Start of Provided data

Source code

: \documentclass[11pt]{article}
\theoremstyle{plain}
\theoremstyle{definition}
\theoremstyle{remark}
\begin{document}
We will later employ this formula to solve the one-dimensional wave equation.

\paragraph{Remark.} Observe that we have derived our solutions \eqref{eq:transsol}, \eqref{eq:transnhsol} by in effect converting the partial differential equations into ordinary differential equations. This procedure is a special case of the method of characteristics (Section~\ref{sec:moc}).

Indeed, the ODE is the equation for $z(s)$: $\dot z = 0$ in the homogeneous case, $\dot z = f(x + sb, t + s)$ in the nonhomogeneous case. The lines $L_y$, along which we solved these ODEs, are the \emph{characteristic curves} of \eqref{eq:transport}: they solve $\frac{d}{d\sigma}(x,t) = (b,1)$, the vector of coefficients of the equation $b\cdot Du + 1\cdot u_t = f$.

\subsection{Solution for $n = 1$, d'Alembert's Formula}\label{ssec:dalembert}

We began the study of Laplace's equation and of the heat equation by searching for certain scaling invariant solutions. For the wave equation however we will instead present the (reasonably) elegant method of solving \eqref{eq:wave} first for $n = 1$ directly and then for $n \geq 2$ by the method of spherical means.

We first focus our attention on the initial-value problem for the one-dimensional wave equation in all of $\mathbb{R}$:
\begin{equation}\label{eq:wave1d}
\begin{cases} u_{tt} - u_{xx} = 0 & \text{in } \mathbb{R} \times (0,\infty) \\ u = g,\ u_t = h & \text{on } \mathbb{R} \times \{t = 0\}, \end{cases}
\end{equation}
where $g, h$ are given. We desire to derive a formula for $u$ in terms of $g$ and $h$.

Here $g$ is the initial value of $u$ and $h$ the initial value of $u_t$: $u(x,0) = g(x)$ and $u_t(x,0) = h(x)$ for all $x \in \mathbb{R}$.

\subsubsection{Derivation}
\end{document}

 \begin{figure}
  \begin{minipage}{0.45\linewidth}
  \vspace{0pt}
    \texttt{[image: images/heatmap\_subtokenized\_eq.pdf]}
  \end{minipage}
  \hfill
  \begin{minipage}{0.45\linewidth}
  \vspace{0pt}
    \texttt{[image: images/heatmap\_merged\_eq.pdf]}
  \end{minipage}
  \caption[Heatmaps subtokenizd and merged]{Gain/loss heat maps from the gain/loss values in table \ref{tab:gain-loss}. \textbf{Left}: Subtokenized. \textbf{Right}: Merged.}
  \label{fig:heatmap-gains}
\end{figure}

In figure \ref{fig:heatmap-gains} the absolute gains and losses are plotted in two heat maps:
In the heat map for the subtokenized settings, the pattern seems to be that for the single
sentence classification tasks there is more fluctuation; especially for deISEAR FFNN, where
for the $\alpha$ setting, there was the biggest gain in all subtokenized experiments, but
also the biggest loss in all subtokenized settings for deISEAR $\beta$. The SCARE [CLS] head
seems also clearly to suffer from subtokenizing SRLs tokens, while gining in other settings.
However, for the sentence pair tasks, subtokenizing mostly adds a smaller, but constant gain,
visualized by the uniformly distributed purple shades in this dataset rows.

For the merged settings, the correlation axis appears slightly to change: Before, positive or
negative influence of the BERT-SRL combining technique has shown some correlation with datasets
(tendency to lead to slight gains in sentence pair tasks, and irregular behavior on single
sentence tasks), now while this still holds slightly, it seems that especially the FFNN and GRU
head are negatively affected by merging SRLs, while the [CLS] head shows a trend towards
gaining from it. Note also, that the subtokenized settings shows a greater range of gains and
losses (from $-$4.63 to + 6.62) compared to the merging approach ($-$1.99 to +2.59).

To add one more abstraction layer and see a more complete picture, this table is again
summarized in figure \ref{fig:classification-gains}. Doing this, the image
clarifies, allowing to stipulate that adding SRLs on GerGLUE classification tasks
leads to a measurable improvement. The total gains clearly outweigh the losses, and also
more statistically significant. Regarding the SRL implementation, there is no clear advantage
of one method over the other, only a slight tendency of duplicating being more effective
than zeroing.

End of Provided data

Task instructions: Working through the records, copy each line in which the word "first" appears.

Solution for this task:
We began the study of Laplace's equation and of the heat equation by searching for certain scaling invariant solutions. For the wave equation however we will instead present the (reasonably) elegant method of solving \eqref{eq:wave} first for $n = 1$ directly and then for $n \geq 2$ by the method of spherical means.
We first focus our attention on the initial-value problem for the one-dimensional wave equation in all of $\mathbb{R}$:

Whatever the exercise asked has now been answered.